------ SOURCE MATERIAL

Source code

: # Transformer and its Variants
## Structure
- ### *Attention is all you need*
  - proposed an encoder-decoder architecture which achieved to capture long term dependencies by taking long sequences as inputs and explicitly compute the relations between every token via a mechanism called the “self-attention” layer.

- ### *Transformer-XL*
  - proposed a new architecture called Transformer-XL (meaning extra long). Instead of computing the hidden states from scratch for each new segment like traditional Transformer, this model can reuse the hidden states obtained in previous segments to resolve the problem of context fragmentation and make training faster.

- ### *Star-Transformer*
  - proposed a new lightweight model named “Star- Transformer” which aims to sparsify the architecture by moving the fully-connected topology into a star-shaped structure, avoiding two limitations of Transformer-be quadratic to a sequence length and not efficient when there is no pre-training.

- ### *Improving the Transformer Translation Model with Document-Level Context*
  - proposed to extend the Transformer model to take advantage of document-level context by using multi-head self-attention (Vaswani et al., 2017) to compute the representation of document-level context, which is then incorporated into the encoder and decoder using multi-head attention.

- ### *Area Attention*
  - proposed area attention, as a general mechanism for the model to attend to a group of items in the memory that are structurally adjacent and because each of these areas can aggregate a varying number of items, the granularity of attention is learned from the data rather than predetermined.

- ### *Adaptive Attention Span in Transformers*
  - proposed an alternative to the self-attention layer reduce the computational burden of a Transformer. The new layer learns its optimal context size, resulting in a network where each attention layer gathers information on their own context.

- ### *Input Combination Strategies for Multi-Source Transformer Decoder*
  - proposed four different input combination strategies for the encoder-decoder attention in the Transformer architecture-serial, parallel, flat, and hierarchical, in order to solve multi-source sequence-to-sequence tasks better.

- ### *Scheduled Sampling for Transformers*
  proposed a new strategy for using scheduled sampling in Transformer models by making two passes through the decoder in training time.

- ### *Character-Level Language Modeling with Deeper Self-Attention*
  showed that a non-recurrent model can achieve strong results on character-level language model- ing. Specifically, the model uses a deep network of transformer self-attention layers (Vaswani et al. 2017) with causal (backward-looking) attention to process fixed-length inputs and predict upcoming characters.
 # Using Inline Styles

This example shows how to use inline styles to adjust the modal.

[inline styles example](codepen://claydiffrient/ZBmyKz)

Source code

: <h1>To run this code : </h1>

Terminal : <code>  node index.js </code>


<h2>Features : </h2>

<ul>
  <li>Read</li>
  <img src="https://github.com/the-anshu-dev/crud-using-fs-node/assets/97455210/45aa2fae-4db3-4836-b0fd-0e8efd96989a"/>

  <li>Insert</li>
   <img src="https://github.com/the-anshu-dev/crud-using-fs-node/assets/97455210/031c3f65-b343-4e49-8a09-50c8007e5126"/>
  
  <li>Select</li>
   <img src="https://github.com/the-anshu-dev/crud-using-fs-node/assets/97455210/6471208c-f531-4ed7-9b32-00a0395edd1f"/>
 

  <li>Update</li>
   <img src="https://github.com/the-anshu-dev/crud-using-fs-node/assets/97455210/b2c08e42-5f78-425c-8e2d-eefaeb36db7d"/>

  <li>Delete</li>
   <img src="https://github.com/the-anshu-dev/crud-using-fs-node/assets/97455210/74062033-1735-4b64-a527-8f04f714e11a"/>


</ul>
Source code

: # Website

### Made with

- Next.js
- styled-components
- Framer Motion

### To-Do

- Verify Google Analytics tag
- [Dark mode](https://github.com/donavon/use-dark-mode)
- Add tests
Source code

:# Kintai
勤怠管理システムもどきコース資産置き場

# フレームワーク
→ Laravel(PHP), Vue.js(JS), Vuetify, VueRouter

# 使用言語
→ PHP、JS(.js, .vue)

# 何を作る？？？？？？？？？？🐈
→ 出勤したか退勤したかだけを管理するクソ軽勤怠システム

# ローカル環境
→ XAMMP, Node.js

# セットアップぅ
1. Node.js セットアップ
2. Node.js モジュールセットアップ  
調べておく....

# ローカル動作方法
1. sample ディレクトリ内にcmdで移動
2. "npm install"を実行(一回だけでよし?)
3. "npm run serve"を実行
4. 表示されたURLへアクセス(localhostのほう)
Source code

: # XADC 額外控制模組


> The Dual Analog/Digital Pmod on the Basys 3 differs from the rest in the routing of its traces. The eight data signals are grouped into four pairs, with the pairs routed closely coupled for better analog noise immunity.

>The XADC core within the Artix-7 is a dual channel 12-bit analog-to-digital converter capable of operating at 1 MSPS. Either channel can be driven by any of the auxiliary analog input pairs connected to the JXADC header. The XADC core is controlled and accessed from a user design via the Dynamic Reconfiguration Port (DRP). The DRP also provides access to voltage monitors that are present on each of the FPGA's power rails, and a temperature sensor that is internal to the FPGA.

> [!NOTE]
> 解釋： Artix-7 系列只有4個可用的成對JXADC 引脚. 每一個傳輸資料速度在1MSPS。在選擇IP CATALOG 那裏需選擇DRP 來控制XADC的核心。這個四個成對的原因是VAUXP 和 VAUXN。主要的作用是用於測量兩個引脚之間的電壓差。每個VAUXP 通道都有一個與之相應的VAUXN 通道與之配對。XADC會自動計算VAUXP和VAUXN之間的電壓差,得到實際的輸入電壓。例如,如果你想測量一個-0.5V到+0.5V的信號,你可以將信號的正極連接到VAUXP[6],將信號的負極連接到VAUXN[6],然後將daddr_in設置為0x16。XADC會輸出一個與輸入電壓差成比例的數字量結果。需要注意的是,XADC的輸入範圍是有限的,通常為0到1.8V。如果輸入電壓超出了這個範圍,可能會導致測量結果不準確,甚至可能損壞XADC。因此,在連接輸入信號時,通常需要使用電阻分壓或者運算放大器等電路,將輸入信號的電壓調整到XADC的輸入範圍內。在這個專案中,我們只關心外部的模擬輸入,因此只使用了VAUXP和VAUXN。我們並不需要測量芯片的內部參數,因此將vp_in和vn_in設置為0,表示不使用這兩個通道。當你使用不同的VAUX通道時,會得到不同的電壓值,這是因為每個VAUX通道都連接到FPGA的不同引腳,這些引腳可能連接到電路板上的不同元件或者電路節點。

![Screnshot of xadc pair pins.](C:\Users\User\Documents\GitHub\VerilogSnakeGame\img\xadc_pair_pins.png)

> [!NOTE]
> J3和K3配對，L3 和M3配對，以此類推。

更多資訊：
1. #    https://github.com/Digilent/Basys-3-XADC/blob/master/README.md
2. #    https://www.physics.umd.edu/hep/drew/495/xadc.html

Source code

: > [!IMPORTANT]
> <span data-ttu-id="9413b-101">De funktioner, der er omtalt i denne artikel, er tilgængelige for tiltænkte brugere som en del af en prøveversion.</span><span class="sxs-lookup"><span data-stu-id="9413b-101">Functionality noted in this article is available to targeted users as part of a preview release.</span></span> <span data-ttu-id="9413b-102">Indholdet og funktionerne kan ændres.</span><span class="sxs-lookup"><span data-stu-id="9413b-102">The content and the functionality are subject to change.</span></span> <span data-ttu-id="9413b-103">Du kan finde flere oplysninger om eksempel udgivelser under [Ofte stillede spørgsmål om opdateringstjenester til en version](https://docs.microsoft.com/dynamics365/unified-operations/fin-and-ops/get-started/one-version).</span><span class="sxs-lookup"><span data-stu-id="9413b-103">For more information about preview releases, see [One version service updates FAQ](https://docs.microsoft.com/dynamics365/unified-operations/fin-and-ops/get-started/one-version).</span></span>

------------

**PROBLEM DESCRIPTION:**
The entries are to be repeated exactly, with nothing altered.

**RESULT FOR THIS TASK:**
Source code

: # Transformer and its Variants
## Structure
- ### *Attention is all you need*
  - proposed an encoder-decoder architecture which achieved to capture long term dependencies by taking long sequences as inputs and explicitly compute the relations between every token via a mechanism called the “self-attention” layer.

- ### *Transformer-XL*
  - proposed a new architecture called Transformer-XL (meaning extra long). Instead of computing the hidden states from scratch for each new segment like traditional Transformer, this model can reuse the hidden states obtained in previous segments to resolve the problem of context fragmentation and make training faster.

- ### *Star-Transformer*
  - proposed a new lightweight model named “Star- Transformer” which aims to sparsify the architecture by moving the fully-connected topology into a star-shaped structure, avoiding two limitations of Transformer-be quadratic to a sequence length and not efficient when there is no pre-training.

- ### *Improving the Transformer Translation Model with Document-Level Context*
  - proposed to extend the Transformer model to take advantage of document-level context by using multi-head self-attention (Vaswani et al., 2017) to compute the representation of document-level context, which is then incorporated into the encoder and decoder using multi-head attention.

- ### *Area Attention*
  - proposed area attention, as a general mechanism for the model to attend to a group of items in the memory that are structurally adjacent and because each of these areas can aggregate a varying number of items, the granularity of attention is learned from the data rather than predetermined.

- ### *Adaptive Attention Span in Transformers*
  - proposed an alternative to the self-attention layer reduce the computational burden of a Transformer. The new layer learns its optimal context size, resulting in a network where each attention layer gathers information on their own context.

- ### *Input Combination Strategies for Multi-Source Transformer Decoder*
  - proposed four different input combination strategies for the encoder-decoder attention in the Transformer architecture-serial, parallel, flat, and hierarchical, in order to solve multi-source sequence-to-sequence tasks better.

- ### *Scheduled Sampling for Transformers*
  proposed a new strategy for using scheduled sampling in Transformer models by making two passes through the decoder in training time.

- ### *Character-Level Language Modeling with Deeper Self-Attention*
  showed that a non-recurrent model can achieve strong results on character-level language model- ing. Specifically, the model uses a deep network of transformer self-attention layers (Vaswani et al. 2017) with causal (backward-looking) attention to process fixed-length inputs and predict upcoming characters.
 # Using Inline Styles

This example shows how to use inline styles to adjust the modal.

[inline styles example](codepen://claydiffrient/ZBmyKz)

Source code

: <h1>To run this code : </h1>

Terminal : <code>  node index.js </code>


<h2>Features : </h2>

<ul>
  <li>Read</li>
  <img src="https://github.com/the-anshu-dev/crud-using-fs-node/assets/97455210/45aa2fae-4db3-4836-b0fd-0e8efd96989a"/>

  <li>Insert</li>
   <img src="https://github.com/the-anshu-dev/crud-using-fs-node/assets/97455210/031c3f65-b343-4e49-8a09-50c8007e5126"/>
  
  <li>Select</li>
   <img src="https://github.com/the-anshu-dev/crud-using-fs-node/assets/97455210/6471208c-f531-4ed7-9b32-00a0395edd1f"/>
 

  <li>Update</li>
   <img src="https://github.com/the-anshu-dev/crud-using-fs-node/assets/97455210/b2c08e42-5f78-425c-8e2d-eefaeb36db7d"/>

  <li>Delete</li>
   <img src="https://github.com/the-anshu-dev/crud-using-fs-node/assets/97455210/74062033-1735-4b64-a527-8f04f714e11a"/>


</ul>
Source code

: # Website

### Made with

- Next.js
- styled-components
- Framer Motion

### To-Do

- Verify Google Analytics tag
- [Dark mode](https://github.com/donavon/use-dark-mode)
- Add tests
Source code

:# Kintai
勤怠管理システムもどきコース資産置き場

# フレームワーク
→ Laravel(PHP), Vue.js(JS), Vuetify, VueRouter

# 使用言語
→ PHP、JS(.js, .vue)

# 何を作る？？？？？？？？？？🐈
→ 出勤したか退勤したかだけを管理するクソ軽勤怠システム

# ローカル環境
→ XAMMP, Node.js

# セットアップぅ
1. Node.js セットアップ
2. Node.js モジュールセットアップ  
調べておく....

# ローカル動作方法
1. sample ディレクトリ内にcmdで移動
2. "npm install"を実行(一回だけでよし?)
3. "npm run serve"を実行
4. 表示されたURLへアクセス(localhostのほう)
Source code

: # XADC 額外控制模組


> The Dual Analog/Digital Pmod on the Basys 3 differs from the rest in the routing of its traces. The eight data signals are grouped into four pairs, with the pairs routed closely coupled for better analog noise immunity.

>The XADC core within the Artix-7 is a dual channel 12-bit analog-to-digital converter capable of operating at 1 MSPS. Either channel can be driven by any of the auxiliary analog input pairs connected to the JXADC header. The XADC core is controlled and accessed from a user design via the Dynamic Reconfiguration Port (DRP). The DRP also provides access to voltage monitors that are present on each of the FPGA's power rails, and a temperature sensor that is internal to the FPGA.

> [!NOTE]
> 解釋： Artix-7 系列只有4個可用的成對JXADC 引脚. 每一個傳輸資料速度在1MSPS。在選擇IP CATALOG 那裏需選擇DRP 來控制XADC的核心。這個四個成對的原因是VAUXP 和 VAUXN。主要的作用是用於測量兩個引脚之間的電壓差。每個VAUXP 通道都有一個與之相應的VAUXN 通道與之配對。XADC會自動計算VAUXP和VAUXN之間的電壓差,得到實際的輸入電壓。例如,如果你想測量一個-0.5V到+0.5V的信號,你可以將信號的正極連接到VAUXP[6],將信號的負極連接到VAUXN[6],然後將daddr_in設置為0x16。XADC會輸出一個與輸入電壓差成比例的數字量結果。需要注意的是,XADC的輸入範圍是有限的,通常為0到1.8V。如果輸入電壓超出了這個範圍,可能會導致測量結果不準確,甚至可能損壞XADC。因此,在連接輸入信號時,通常需要使用電阻分壓或者運算放大器等電路,將輸入信號的電壓調整到XADC的輸入範圍內。在這個專案中,我們只關心外部的模擬輸入,因此只使用了VAUXP和VAUXN。我們並不需要測量芯片的內部參數,因此將vp_in和vn_in設置為0,表示不使用這兩個通道。當你使用不同的VAUX通道時,會得到不同的電壓值,這是因為每個VAUX通道都連接到FPGA的不同引腳,這些引腳可能連接到電路板上的不同元件或者電路節點。

![Screnshot of xadc pair pins.](C:\Users\User\Documents\GitHub\VerilogSnakeGame\img\xadc_pair_pins.png)

> [!NOTE]
> J3和K3配對，L3 和M3配對，以此類推。

更多資訊：
1. #    https://github.com/Digilent/Basys-3-XADC/blob/master/README.md
2. #    https://www.physics.umd.edu/hep/drew/495/xadc.html

Source code

: > [!IMPORTANT]
> <span data-ttu-id="9413b-101">De funktioner, der er omtalt i denne artikel, er tilgængelige for tiltænkte brugere som en del af en prøveversion.</span><span class="sxs-lookup"><span data-stu-id="9413b-101">Functionality noted in this article is available to targeted users as part of a preview release.</span></span> <span data-ttu-id="9413b-102">Indholdet og funktionerne kan ændres.</span><span class="sxs-lookup"><span data-stu-id="9413b-102">The content and the functionality are subject to change.</span></span> <span data-ttu-id="9413b-103">Du kan finde flere oplysninger om eksempel udgivelser under [Ofte stillede spørgsmål om opdateringstjenester til en version](https://docs.microsoft.com/dynamics365/unified-operations/fin-and-ops/get-started/one-version).</span><span class="sxs-lookup"><span data-stu-id="9413b-103">For more information about preview releases, see [One version service updates FAQ](https://docs.microsoft.com/dynamics365/unified-operations/fin-and-ops/get-started/one-version).</span></span>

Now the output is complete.